There are 5 problems. Each problem is worth 6 points and parts of multipart problems are worth equal amounts. You may work with other people and use a computer, unless otherwise stated. Acknowledge those who help you.

1. Calculate the following Legendre symbols by hand (you may use the quadratic reciprocity law): $\left(\frac{4}{10007}\right), \left(\frac{3}{37}\right), \left(\frac{5}{11}\right), \left(\frac{5!}{7}\right)$ .

2. Let $G$ be an abelian group and let $n$ be a positive integer.
   1. Prove that the map $\varphi :G\to G$ given by $\varphi (x) = x^n$ is a group homomorphism.
   2. Prove that the subset $H$ of $G$ of squares of elements of $G$ is a subgroup.

3. Give an example of an abelian group $G$ and two distinct subgroups $H$ and $K$ both of index $2$ . Note that $G$ will not be cyclic.

4. (*) Prove that for any $n\in\mathbb{Z}$ the integer $n^2+n+1$ does not have any divisors of the form $6k-1$ . (Hint: First reduce to the case that $6k-1$ is prime, by using that if $p$ and $q$ are primes not of the form $6k-1$ , then neither is their product. If $p=6k-1$ divides $n^2+n+1$ , it divides $4n^2+4n+4 = (2n+1)^2+3$ , so $-3$ is a quadratic residue modulo $p$ . Now use quadratic reciprocity to show that $-3$ is not a quadratic residue modulo $p$ .)
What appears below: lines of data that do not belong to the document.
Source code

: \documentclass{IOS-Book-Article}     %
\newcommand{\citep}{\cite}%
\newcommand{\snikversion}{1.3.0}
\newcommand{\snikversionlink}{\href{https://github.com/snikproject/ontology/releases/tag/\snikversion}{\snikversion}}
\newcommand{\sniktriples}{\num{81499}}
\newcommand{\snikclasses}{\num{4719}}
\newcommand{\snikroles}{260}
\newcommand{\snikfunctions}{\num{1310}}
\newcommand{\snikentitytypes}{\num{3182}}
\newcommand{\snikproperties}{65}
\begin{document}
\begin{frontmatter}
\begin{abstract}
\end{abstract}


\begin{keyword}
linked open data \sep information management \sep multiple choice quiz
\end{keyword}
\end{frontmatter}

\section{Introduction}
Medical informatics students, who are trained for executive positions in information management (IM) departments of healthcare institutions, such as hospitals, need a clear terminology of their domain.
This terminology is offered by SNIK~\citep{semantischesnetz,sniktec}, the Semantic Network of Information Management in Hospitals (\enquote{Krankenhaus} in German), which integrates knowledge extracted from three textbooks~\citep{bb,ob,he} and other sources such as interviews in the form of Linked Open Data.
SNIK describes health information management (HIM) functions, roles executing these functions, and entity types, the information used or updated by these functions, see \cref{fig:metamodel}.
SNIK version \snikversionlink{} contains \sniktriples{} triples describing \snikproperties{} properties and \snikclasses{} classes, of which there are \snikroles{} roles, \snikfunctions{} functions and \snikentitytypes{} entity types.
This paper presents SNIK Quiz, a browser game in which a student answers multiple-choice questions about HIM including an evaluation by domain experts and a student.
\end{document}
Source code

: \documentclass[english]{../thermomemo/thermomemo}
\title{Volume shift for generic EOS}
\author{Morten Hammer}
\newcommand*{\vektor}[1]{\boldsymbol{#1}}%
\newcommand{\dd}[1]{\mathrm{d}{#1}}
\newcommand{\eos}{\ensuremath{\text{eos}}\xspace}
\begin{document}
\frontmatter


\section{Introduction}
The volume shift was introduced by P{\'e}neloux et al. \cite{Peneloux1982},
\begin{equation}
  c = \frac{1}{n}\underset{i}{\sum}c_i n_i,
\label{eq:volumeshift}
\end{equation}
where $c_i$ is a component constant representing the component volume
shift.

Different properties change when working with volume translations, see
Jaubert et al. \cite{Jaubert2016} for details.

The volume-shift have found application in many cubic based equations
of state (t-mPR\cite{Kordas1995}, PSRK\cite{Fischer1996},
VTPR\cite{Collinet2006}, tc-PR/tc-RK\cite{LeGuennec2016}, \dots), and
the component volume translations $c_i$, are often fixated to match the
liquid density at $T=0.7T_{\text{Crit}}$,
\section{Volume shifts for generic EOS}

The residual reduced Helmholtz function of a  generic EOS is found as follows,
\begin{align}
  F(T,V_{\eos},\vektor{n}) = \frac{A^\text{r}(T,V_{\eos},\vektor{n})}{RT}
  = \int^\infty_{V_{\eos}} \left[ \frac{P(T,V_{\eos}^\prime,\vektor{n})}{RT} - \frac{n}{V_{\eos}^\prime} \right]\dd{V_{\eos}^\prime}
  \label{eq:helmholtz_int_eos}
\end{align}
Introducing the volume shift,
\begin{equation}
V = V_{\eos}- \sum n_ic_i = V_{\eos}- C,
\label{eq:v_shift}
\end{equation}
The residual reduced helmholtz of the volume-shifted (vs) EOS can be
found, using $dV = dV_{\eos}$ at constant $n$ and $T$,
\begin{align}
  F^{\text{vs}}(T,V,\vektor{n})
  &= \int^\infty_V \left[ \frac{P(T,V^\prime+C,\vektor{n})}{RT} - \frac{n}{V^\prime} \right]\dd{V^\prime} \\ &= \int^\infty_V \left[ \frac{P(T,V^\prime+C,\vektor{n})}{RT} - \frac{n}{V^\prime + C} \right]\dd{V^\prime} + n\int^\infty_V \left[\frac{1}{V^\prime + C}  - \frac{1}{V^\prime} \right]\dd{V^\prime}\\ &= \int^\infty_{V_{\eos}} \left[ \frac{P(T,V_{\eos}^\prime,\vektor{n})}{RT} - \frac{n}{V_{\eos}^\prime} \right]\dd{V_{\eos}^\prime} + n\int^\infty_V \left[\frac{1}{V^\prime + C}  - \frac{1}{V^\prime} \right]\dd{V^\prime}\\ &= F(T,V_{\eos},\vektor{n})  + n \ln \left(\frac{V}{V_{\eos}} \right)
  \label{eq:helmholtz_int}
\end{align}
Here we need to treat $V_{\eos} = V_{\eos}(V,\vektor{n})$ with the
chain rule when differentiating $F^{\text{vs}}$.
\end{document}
5. For each of the following equations, either find all integer solutions with $0\leq x <p$ or prove that no solutions exist:
   1. $x^2 + 2x + 3 \equiv 0 \pmod{7}$ , where $p=7$ .
   2. $x^2 - x + 7 \equiv 0 \pmod{11}$ , where $p=11$ .
   3. $x^2 + x + 1 \equiv 0 \pmod{2}$ , where $p=2$ .
   4. $x^2 - 3 \equiv 0 \pmod{389}$ , where $p=389$ .
   5. $x^2 + x + 1 \equiv 0 \pmod{3}$ , where $p=3$ .
   6. $2x^2 + 3x - 2 \equiv 0 \pmod{5}$ , where $p=5$ .